Rewriting the RFS Playbook: The Impact of Final RVOs on Projected Biomass-Based Diesel Production and Imports for 2026-2027
Key Takeaways
- •2026 D4 RIN requirement jumps 55% to 10.99 billion gallons
- •Domestic biodiesel and renewable diesel must run at 90‑95% capacity
- •Imports need 600 million gallons in 2026, 1.3 billion in 2027
- •Early‑2026 generation lagged, creating 1.4 billion‑gallon shortfall
- •Policy limiting imported biofuels could strain domestic production margins
Pulse Analysis
The Renewable Fuel Standard’s latest Set 2 rule marks a watershed moment for the U.S. biomass‑based diesel market. By raising the Renewable Volume Obligation to over 9 billion gallons for both 2026 and 2027, the EPA has forced D4 RIN generation to climb to historic levels—10.99 billion gallons in 2026 and 11.89 billion in 2027. These figures translate into a physical production target of more than 6 billion gallons each year, demanding that biodiesel and renewable diesel plants operate at 90‑95% of name‑plate capacity, a utilization rate never sustained in recent history.

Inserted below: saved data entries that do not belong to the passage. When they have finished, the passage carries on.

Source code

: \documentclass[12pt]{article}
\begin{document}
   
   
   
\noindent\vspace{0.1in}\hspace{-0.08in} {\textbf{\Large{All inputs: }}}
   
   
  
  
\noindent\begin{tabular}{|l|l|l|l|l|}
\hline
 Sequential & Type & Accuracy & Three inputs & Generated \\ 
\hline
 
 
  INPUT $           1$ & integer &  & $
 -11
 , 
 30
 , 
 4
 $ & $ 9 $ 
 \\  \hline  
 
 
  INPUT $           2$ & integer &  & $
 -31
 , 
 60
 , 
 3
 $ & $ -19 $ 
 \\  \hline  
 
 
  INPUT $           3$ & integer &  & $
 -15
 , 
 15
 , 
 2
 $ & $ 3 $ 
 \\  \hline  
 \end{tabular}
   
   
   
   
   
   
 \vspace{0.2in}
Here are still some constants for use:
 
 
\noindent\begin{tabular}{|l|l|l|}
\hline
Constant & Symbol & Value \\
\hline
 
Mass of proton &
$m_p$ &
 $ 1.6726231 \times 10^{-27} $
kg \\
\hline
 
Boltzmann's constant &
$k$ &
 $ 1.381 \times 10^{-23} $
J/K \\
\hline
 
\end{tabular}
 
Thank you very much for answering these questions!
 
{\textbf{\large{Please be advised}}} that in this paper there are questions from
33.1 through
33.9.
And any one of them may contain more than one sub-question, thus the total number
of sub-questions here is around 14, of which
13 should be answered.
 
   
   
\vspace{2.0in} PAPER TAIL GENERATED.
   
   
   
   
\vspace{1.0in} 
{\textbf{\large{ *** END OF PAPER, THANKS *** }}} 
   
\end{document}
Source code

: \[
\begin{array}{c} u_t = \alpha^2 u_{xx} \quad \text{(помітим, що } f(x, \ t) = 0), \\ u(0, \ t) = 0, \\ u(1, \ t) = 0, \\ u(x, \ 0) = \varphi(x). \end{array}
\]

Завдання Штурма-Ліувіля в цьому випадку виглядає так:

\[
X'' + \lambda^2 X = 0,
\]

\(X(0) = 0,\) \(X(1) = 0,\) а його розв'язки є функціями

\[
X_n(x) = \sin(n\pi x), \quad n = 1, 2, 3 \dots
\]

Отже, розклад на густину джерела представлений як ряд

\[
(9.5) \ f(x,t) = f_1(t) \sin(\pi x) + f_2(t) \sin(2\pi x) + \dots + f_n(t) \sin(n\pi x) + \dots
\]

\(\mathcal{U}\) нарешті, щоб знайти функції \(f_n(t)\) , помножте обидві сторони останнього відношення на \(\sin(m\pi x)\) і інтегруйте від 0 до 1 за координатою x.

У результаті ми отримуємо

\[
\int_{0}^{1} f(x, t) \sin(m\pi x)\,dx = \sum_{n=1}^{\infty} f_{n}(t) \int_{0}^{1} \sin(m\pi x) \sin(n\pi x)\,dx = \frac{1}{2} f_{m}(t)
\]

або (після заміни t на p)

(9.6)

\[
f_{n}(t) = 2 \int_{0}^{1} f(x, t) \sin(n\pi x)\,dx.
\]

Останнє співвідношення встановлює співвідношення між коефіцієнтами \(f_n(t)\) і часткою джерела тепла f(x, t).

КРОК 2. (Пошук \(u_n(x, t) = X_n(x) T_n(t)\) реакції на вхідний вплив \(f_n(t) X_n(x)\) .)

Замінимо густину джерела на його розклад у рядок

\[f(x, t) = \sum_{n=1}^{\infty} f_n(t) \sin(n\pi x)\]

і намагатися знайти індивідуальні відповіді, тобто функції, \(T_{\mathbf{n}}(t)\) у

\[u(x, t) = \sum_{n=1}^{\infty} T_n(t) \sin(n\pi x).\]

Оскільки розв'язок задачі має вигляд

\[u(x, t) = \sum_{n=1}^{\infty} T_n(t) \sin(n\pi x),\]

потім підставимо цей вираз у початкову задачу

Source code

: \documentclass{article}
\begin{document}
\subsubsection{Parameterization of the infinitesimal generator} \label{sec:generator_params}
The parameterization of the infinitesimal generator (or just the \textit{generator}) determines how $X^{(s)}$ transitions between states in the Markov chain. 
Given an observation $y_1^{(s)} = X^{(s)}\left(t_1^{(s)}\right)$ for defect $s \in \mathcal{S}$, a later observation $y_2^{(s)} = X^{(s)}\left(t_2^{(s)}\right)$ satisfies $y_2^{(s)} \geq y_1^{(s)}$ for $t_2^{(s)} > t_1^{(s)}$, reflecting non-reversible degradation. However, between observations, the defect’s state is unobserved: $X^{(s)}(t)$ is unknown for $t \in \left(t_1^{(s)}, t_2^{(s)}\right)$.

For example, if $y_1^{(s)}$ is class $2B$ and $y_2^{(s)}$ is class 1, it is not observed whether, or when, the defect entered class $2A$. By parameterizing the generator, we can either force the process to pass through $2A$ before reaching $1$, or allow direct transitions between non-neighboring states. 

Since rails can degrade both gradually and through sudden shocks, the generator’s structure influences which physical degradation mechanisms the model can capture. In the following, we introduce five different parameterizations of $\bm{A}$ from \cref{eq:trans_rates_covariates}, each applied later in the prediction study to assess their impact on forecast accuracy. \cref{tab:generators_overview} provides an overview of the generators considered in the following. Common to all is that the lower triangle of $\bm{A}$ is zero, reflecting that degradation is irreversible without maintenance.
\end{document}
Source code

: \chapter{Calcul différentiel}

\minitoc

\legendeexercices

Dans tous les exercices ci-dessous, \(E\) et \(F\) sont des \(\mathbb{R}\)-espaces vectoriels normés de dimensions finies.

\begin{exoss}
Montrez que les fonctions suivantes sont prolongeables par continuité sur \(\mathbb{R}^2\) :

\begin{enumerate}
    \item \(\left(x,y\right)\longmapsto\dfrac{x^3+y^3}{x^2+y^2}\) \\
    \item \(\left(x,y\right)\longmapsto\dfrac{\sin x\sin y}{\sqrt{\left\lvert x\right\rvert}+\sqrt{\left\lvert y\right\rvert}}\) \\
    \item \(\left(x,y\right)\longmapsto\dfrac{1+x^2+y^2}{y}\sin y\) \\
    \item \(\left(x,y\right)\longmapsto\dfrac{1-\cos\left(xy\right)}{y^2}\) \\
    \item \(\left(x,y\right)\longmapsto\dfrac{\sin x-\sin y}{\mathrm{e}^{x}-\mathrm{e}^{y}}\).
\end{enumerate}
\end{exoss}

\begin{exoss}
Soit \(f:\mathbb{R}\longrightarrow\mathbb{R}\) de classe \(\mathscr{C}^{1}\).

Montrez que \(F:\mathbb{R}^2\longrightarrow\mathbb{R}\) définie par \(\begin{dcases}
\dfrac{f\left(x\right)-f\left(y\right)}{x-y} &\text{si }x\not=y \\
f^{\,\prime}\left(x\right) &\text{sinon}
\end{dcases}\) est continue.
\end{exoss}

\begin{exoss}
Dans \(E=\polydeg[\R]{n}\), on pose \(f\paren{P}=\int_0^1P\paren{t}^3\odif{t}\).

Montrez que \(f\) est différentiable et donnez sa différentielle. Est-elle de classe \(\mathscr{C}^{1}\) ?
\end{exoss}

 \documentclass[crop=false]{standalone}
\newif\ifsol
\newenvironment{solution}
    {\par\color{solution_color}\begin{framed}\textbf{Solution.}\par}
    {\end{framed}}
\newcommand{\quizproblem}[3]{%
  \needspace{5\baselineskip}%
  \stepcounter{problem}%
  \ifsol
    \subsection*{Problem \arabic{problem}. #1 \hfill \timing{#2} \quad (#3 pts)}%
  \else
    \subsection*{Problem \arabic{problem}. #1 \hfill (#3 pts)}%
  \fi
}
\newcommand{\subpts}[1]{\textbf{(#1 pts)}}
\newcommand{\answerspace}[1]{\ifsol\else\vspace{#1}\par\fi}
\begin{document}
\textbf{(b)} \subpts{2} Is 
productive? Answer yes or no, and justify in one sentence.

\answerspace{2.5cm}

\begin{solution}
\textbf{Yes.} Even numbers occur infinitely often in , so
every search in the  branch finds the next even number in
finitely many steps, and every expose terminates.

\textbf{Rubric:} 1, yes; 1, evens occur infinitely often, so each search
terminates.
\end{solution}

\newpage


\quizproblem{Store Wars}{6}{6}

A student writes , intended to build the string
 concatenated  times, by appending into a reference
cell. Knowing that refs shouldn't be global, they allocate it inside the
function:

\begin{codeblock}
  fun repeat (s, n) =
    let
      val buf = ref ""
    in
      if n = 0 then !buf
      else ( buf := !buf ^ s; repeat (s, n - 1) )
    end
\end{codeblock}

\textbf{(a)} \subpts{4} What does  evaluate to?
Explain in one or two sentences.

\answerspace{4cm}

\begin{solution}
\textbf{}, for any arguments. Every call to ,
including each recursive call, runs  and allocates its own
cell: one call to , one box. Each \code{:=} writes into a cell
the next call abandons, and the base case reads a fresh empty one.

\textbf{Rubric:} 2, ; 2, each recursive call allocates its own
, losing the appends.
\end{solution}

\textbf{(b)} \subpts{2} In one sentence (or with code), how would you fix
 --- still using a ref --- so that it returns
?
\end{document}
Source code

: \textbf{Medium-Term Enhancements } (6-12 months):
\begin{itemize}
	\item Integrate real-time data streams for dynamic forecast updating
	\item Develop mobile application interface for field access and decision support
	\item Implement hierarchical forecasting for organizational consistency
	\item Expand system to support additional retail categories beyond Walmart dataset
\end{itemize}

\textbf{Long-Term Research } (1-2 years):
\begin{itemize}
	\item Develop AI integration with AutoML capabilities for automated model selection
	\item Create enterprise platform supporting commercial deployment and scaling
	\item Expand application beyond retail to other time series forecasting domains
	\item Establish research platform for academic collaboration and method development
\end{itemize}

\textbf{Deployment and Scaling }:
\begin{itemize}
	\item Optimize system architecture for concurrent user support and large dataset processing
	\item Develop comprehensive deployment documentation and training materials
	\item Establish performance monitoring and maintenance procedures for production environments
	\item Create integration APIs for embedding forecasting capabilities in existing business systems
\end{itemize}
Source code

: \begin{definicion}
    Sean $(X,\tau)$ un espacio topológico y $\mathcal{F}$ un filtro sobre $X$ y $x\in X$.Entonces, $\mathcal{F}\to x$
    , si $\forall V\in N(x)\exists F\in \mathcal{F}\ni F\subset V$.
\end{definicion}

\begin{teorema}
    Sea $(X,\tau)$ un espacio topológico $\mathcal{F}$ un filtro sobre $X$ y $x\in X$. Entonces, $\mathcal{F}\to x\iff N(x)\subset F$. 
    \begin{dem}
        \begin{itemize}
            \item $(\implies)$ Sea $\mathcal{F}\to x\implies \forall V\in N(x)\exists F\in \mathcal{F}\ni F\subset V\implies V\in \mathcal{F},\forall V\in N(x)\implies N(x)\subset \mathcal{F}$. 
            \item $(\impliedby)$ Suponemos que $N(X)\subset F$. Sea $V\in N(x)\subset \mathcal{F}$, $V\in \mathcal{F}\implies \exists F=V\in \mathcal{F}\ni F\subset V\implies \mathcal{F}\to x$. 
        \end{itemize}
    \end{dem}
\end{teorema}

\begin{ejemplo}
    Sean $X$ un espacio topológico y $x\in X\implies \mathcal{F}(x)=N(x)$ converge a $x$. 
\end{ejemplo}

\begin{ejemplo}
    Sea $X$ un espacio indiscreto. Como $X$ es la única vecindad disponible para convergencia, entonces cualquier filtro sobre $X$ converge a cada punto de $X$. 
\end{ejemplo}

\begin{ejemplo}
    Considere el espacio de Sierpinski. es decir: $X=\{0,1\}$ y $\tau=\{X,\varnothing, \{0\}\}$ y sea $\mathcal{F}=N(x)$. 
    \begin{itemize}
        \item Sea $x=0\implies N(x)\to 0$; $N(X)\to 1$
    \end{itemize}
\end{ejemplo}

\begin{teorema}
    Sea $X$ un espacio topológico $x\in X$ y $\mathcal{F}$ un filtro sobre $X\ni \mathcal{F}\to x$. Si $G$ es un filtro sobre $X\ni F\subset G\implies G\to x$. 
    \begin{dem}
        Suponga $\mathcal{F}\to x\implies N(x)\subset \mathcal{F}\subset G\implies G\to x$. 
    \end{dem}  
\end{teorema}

Achieving such output hinges on two interlinked supply streams: domestic feedstock and imported diesel. The analysis estimates that imports must rise to roughly 600 million gallons in 2026 and double to 1.3 billion gallons in 2027 to fill the RIN gap. Yet imports have collapsed under the 45Z credit, which excludes foreign biofuels, leaving the domestic sector to shoulder the bulk of the burden. This pressure will drive up demand for soybean oil, corn oil, animal fats, and used cooking oil, potentially tightening the broader fats‑and‑oils market and influencing commodity prices.
Policy uncertainty adds another layer of risk. If future regulations continue to limit imported renewable diesel, producers will need to push plants beyond their historical operating envelopes, raising questions about reliability, maintenance costs, and environmental compliance. Conversely, a policy shift that eases import restrictions could alleviate domestic capacity strain but may shift competitive dynamics toward foreign suppliers. Stakeholders—from refiners to agribusinesses—must monitor EPA guidance, credit structures, and feedstock availability closely, as the ability to meet the Set 2 RVOs will shape the trajectory of the U.S. renewable fuels industry for years to come.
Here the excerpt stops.